Work request: Only the lines from the one containing "4, 5, 7, 20]" through the one containing "## idea behind algorithm" should be printed, exactly as they appear below, with both ends included.

Source texts of formatted documents:

------------------------------------------------

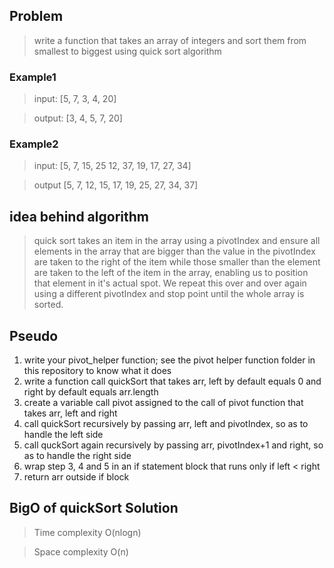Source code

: ## Problem
> write a function that takes an array of integers and sort them from smallest to biggest using quick sort algorithm
### Example1
> input: [5, 7, 3, 4, 20]

> output: [3, 4, 5, 7, 20]

### Example2
> input: [5, 7, 15, 25 12, 37, 19, 17, 27, 34]

> output [5, 7, 12, 15, 17,  19, 25, 27, 34, 37]

## idea behind algorithm
> quick sort takes an item in the array using a pivotIndex and ensure all elements in the array that are bigger than the value in the pivotIndex are taken to the right of the item while those smaller than the element are taken to the left of the item in the array, enabling us to position that element in it's actual spot. We repeat this over and over again using a different pivotIndex and stop point until the whole array is sorted. 

## Pseudo

1. write your pivot_helper function; see the pivot helper function folder in this repository to know what it does
2. write a function call quickSort that takes arr, left by default equals 0 and right by default equals arr.length
3. create a variable call pivot assigned to the call of pivot function that takes arr, left and right
4. call quickSort recursively by passing arr, left and pivotIndex, so as to handle the left side
5. call quckSort again recursively by passing arr, pivotIndex+1 and right, so as to handle the right side
6. wrap step 3, 4 and 5 in an if statement block that runs only if left < right
3. return arr outside if block 

## BigO of quickSort Solution

>Time complexity O(nlogn)

>Space complexity O(n)
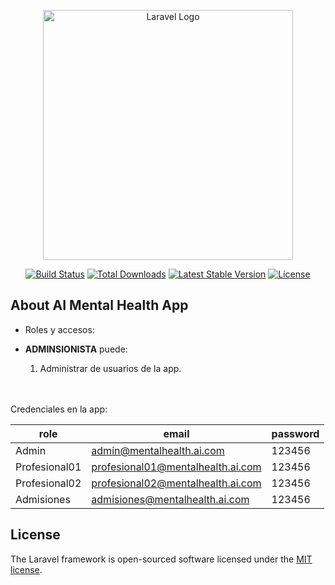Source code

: <p align="center"><a href="https://laravel.com" target="_blank"><img src="https://raw.githubusercontent.com/laravel/art/master/logo-lockup/5%20SVG/2%20CMYK/1%20Full%20Color/laravel-logolockup-cmyk-red.svg" width="400" alt="Laravel Logo"></a></p>

<p align="center">
<a href="https://github.com/laravel/framework/actions"><img src="https://github.com/laravel/framework/workflows/tests/badge.svg" alt="Build Status"></a>
<a href="https://packagist.org/packages/laravel/framework"><img src="https://img.shields.io/packagist/dt/laravel/framework" alt="Total Downloads"></a>
<a href="https://packagist.org/packages/laravel/framework"><img src="https://img.shields.io/packagist/v/laravel/framework" alt="Latest Stable Version"></a>
<a href="https://packagist.org/packages/laravel/framework"><img src="https://img.shields.io/packagist/l/laravel/framework" alt="License"></a>
</p>

## About AI Mental Health App

-   Roles y accesos:

-   **ADMINSIONISTA** puede:
    1. Administrar de usuarios de la app.

</br></br> Credenciales en la app:

| role          | email                             | password |
| ------------- | --------------------------------- | -------- |
| Admin         | admin@mentalhealth.ai.com         | 123456   |
| Profesional01 | profesional01@mentalhealth.ai.com | 123456   |
| Profesional02 | profesional02@mentalhealth.ai.com | 123456   |
| Admisiones    | admisiones@mentalhealth.ai.com    | 123456   |

## License

The Laravel framework is open-sourced software licensed under the [MIT license](https://opensource.org/licenses/MIT).
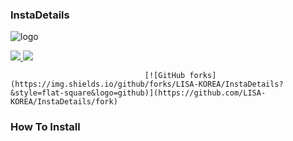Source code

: ### InstaDetails



![logo](https://c.tenor.com/9gAQTpYexIIAAAAC/instagram-logo.gif)


<a href="https://github.com/LISA-KOREA/InstaDetails">
    <img src="https://img.shields.io/github/followers/LISA-KOREA?label=Follow&style=social">
  </a>

<a href="https://github.com/LISA-KOREA/InstaDetails">
    <img src="https://img.shields.io/github/stars/LISA-KOREA/InstaDetails?style=social">
  </a>

                                  [![GitHub forks](https://img.shields.io/github/forks/LISA-KOREA/InstaDetails?&style=flat-square&logo=github)](https://github.com/LISA-KOREA/InstaDetails/fork)      

### How To Install
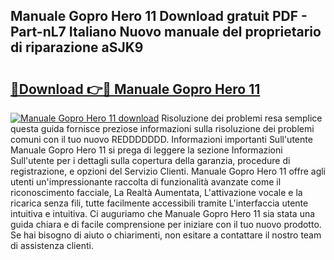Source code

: ## Manuale Gopro Hero 11 Download gratuit PDF - Part-nL7 Italiano Nuovo manuale del proprietario di riparazione aSJK9

# <h2><a href="http://dfgdps.blite.top/?on=Manuale+Gopro+Hero+11">🔗Download 👉🔴 Manuale Gopro Hero 11</a></h2>

[![Manuale Gopro Hero 11 download](https://i.imgur.com/lujVjoI.png)](http://dfgdps.blite.top/?on=Manuale+Gopro+Hero+11)
Risoluzione dei problemi resa semplice questa guida fornisce preziose informazioni sulla risoluzione dei problemi comuni con il tuo nuovo REDDDDDDD. Informazioni importanti Sull'utente Manuale Gopro Hero 11 si prega di leggere la sezione Informazioni Sull'utente per i dettagli sulla copertura della garanzia, procedure di registrazione, e opzioni del Servizio Clienti. Manuale Gopro Hero 11 offre agli utenti un'impressionante raccolta di funzionalità avanzate come il riconoscimento facciale, La Realtà Aumentata, L'attivazione vocale e la ricarica senza fili, tutte facilmente accessibili tramite L'interfaccia utente intuitiva e intuitiva. Ci auguriamo che Manuale Gopro Hero 11 sia stata una guida chiara e di facile comprensione per iniziare con il tuo nuovo prodotto. Se hai bisogno di aiuto o chiarimenti, non esitare a contattare il nostro team di assistenza clienti.
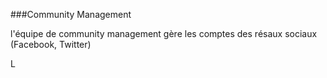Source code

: ###Community Management

l'équipe de community management gère les comptes des résaux sociaux (Facebook, Twitter)

L

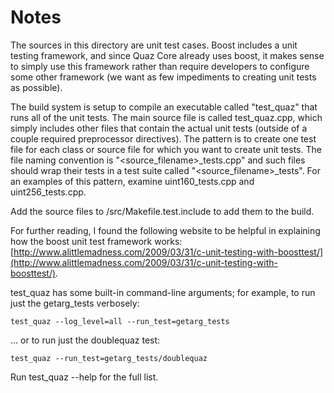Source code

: # Notes
The sources in this directory are unit test cases.  Boost includes a
unit testing framework, and since Quaz Core already uses boost, it makes
sense to simply use this framework rather than require developers to
configure some other framework (we want as few impediments to creating
unit tests as possible).

The build system is setup to compile an executable called "test_quaz"
that runs all of the unit tests.  The main source file is called
test_quaz.cpp, which simply includes other files that contain the
actual unit tests (outside of a couple required preprocessor
directives).  The pattern is to create one test file for each class or
source file for which you want to create unit tests.  The file naming
convention is "<source_filename>_tests.cpp" and such files should wrap
their tests in a test suite called "<source_filename>_tests".  For an
examples of this pattern, examine uint160_tests.cpp and
uint256_tests.cpp.

Add the source files to /src/Makefile.test.include to add them to the build.

For further reading, I found the following website to be helpful in
explaining how the boost unit test framework works:
[http://www.alittlemadness.com/2009/03/31/c-unit-testing-with-boosttest/](http://www.alittlemadness.com/2009/03/31/c-unit-testing-with-boosttest/).

test_quaz has some built-in command-line arguments; for
example, to run just the getarg_tests verbosely:

    test_quaz --log_level=all --run_test=getarg_tests

... or to run just the doublequaz test:

    test_quaz --run_test=getarg_tests/doublequaz

Run  test_quaz --help   for the full list.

------------------------------------------------

Solved exercise:
> output: [3, 4, 5, 7, 20]

### Example2
> input: [5, 7, 15, 25 12, 37, 19, 17, 27, 34]

> output [5, 7, 12, 15, 17,  19, 25, 27, 34, 37]

## idea behind algorithm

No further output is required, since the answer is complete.